Los relojes con movimiento tipo automático tienen un alma especial. A diferencia de los de cuarzo, no dependen de una pila, sino del movimiento natural de quien los lleva puesto, pero si no tienen el mantenimiento y uso adecuado cualquier reloj automático se para tras unos días. En su interior, un rotor carga el mecanismo con cada gesto de la muñeca. Esa autonomía mecánica es una de las razones por las que muchos amantes del tiempo los prefieren: son piezas vivas, con ritmo propio.
Que tu reloj con mecanismo automático se pare no es motivo de alarma. De hecho, es algo completamente habitual y fácil de solucionar si sabes cómo actuar.
¿Por qué se para un reloj automático?
La razón más habitual es que el reloj no ha recibido suficiente movimiento durante un tiempo. La mayoría de modelos de relojes automáticos tienen una reserva de marcha que va desde las 38 hasta las 80 horas. Si lo dejas en reposo durante más tiempo, se detendrá de forma natural al agotarse esa energía acumulada.
Aunque menos frecuente, también puede deberse a un fallo mecánico interno, a la necesidad de lubricación o a una revisión pendiente. Si el reloj no reacciona incluso después de ponerlo en marcha manualmente, puede requerir atención profesional.
Cómo poner en marcha un reloj automático parado
Cuando tu reloj se ha parado, lo ideal es darle un pequeño impulso inicial. Casi todos los relojes de movimiento automático modernos permiten dar cuerda de forma manual a través de la corona. De hecho, es el método más recomendable para reactivarlo si se ha detenido por falta de uso.
- Gira la corona (la ruedecita situada en el lateral del reloj) en el sentido de las agujas del reloj. Si el reloj tiene corona roscada (como los relojes de buceo), recuerda desenroscarla primero y volver a enroscarla al terminar para conservar la estanqueidad.
- Haz entre 20 y 40 vueltas completas. No hay que apretar ni forzar. El movimiento debe ser suave y continuo.
- Agita el reloj con delicadeza durante unos segundos. Esto ayuda a poner en marcha el rotor interno.
- Ajusta la hora y la fecha, si fuese necesario. Hazlo siempre con cuidado, especialmente si el reloj tiene funciones como calendario.
5. Póntelo en la muñeca y llévalo durante el resto del día. El movimiento natural del brazo mantendrá la energía activa.
Algunos modelos muy antiguos o con un tipo de movimiento de relojes específico no permiten carga manual (dependen exclusivamente del movimiento del rotor). En ese caso, basta con agitar suavemente el reloj o ponértelo durante un tiempo en la muñeca o en una caja giratoria para relojes automáticos.

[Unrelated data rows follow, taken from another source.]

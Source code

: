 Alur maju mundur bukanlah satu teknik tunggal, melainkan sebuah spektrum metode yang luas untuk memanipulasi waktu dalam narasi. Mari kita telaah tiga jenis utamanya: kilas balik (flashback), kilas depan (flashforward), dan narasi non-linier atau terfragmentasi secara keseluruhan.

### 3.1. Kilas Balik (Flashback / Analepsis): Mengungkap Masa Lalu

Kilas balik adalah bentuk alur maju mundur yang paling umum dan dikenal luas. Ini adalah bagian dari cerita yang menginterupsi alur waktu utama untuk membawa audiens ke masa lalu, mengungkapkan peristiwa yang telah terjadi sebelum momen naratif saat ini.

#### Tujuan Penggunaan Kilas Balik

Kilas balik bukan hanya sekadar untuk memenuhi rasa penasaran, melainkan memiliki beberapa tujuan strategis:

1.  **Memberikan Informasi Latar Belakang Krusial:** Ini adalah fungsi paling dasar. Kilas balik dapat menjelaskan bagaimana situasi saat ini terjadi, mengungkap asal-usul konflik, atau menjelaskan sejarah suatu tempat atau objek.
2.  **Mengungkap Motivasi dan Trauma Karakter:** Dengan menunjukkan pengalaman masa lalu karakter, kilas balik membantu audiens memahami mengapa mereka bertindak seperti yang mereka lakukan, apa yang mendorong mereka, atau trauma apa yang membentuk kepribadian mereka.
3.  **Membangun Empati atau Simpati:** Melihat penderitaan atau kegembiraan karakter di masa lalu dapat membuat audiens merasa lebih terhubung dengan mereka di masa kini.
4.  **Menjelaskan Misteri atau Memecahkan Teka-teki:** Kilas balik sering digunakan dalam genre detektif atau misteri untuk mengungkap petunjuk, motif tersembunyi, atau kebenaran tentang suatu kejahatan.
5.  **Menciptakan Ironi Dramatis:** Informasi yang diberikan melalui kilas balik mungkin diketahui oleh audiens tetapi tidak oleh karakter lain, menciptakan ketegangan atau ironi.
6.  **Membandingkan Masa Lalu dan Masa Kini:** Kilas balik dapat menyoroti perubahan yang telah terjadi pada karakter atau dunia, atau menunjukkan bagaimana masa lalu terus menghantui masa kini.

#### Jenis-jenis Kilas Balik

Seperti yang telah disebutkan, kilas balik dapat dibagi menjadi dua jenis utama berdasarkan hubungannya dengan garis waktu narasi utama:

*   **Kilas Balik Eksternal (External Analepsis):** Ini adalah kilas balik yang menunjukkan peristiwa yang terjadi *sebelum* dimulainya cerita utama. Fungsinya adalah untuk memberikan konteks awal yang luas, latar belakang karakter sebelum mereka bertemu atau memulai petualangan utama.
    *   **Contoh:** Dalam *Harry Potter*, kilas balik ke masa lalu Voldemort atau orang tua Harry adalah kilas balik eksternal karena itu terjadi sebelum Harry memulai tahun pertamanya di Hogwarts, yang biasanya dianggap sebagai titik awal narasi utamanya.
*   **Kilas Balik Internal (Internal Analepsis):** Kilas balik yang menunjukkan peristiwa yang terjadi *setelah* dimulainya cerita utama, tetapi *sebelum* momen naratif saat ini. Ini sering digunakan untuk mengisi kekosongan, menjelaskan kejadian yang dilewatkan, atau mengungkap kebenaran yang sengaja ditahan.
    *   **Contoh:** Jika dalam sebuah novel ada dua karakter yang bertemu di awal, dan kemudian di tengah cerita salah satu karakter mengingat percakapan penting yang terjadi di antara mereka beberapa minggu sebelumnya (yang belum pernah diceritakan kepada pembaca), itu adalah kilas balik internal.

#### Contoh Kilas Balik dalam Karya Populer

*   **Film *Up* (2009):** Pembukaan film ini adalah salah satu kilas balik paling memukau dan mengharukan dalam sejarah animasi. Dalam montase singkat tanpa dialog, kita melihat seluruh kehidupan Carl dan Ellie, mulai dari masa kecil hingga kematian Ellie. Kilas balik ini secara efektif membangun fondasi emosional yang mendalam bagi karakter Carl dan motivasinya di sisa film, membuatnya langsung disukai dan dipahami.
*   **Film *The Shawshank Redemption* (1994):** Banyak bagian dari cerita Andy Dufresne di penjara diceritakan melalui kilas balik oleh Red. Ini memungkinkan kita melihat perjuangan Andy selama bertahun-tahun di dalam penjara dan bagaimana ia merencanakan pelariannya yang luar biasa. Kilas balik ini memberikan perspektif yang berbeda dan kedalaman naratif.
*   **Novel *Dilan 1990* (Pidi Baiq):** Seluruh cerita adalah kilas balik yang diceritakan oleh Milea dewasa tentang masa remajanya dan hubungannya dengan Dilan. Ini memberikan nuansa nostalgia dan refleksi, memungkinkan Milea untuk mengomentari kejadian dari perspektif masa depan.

¿Qué hago si sigue sin funcionar?
Si después de darle cuerda y llevarlo puesto durante varias horas el reloj sigue parado, se adelanta o se retrasa notablemente, lo más seguro es que haya una causa mecánica de fondo.
Es posible que el lubricante interno se haya secado, que el rotor no esté funcionando correctamente o que el calibre necesite un ajuste. Todos estos son factores normales con el paso del tiempo, especialmente si el reloj no ha recibido mantenimiento reciente.
Cómo evitar que un reloj automático se pare
Lo mejor para evitar que un reloj automático se pare es llevarlo puesto o, en su defecto, guardarlo en un rotor automático, una caja que oscila imitando el movimiento natural de la muñeca. Además, es fundamental guardar siempre los relojes de lujo en un lugar seco, alejado de campos magnéticos o golpes bruscos. Una buena conservación y prevención siempre va a ser lo mejor para cualquier reloj de lujo para mujer y caballero.